WHAT YOU ARE ASKED TO DO
Wherever a line holds the word "Magdalene", copy that line from the data.

Pictures paired with source code

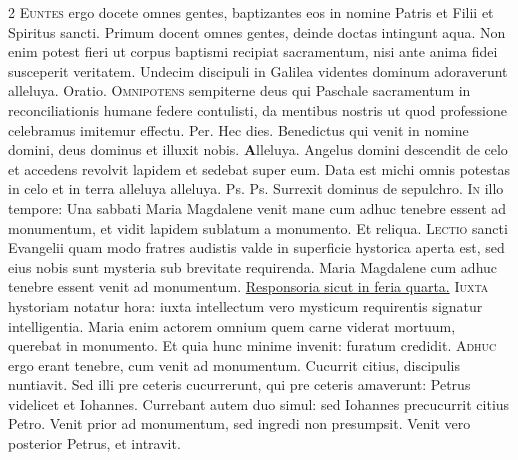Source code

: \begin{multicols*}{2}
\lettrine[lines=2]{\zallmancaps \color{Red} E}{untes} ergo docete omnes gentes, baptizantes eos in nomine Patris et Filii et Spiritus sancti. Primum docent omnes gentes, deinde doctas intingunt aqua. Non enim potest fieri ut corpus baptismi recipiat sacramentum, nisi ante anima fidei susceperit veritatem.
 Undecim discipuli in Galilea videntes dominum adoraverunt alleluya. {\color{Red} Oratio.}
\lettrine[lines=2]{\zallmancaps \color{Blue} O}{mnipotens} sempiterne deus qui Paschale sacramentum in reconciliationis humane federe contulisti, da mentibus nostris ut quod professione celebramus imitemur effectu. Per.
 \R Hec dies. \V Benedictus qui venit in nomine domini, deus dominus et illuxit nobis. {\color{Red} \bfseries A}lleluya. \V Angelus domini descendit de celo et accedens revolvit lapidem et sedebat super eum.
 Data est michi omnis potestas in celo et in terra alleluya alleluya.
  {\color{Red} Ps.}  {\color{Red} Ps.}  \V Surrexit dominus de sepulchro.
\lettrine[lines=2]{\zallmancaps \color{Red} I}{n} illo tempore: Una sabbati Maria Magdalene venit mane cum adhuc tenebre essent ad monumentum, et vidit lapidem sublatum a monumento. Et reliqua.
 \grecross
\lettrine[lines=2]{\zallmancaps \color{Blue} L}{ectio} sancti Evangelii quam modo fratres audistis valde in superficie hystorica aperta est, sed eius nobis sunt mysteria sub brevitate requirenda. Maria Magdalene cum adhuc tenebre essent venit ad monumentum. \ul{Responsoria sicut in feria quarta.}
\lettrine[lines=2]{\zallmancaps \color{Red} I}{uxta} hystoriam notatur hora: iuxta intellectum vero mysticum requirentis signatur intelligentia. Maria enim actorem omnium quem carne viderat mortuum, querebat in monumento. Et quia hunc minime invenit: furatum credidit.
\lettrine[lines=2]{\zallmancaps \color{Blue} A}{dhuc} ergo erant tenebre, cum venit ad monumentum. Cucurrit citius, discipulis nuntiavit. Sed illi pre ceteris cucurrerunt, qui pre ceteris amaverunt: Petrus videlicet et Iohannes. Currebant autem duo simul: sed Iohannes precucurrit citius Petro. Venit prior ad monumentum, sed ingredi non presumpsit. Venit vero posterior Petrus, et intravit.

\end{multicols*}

YOUR SOLUTION
\lettrine[lines=2]{\zallmancaps \color{Red} I}{n} illo tempore: Una sabbati Maria Magdalene venit mane cum adhuc tenebre essent ad monumentum, et vidit lapidem sublatum a monumento. Et reliqua.
\lettrine[lines=2]{\zallmancaps \color{Blue} L}{ectio} sancti Evangelii quam modo fratres audistis valde in superficie hystorica aperta est, sed eius nobis sunt mysteria sub brevitate requirenda. Maria Magdalene cum adhuc tenebre essent venit ad monumentum. \ul{Responsoria sicut in feria quarta.}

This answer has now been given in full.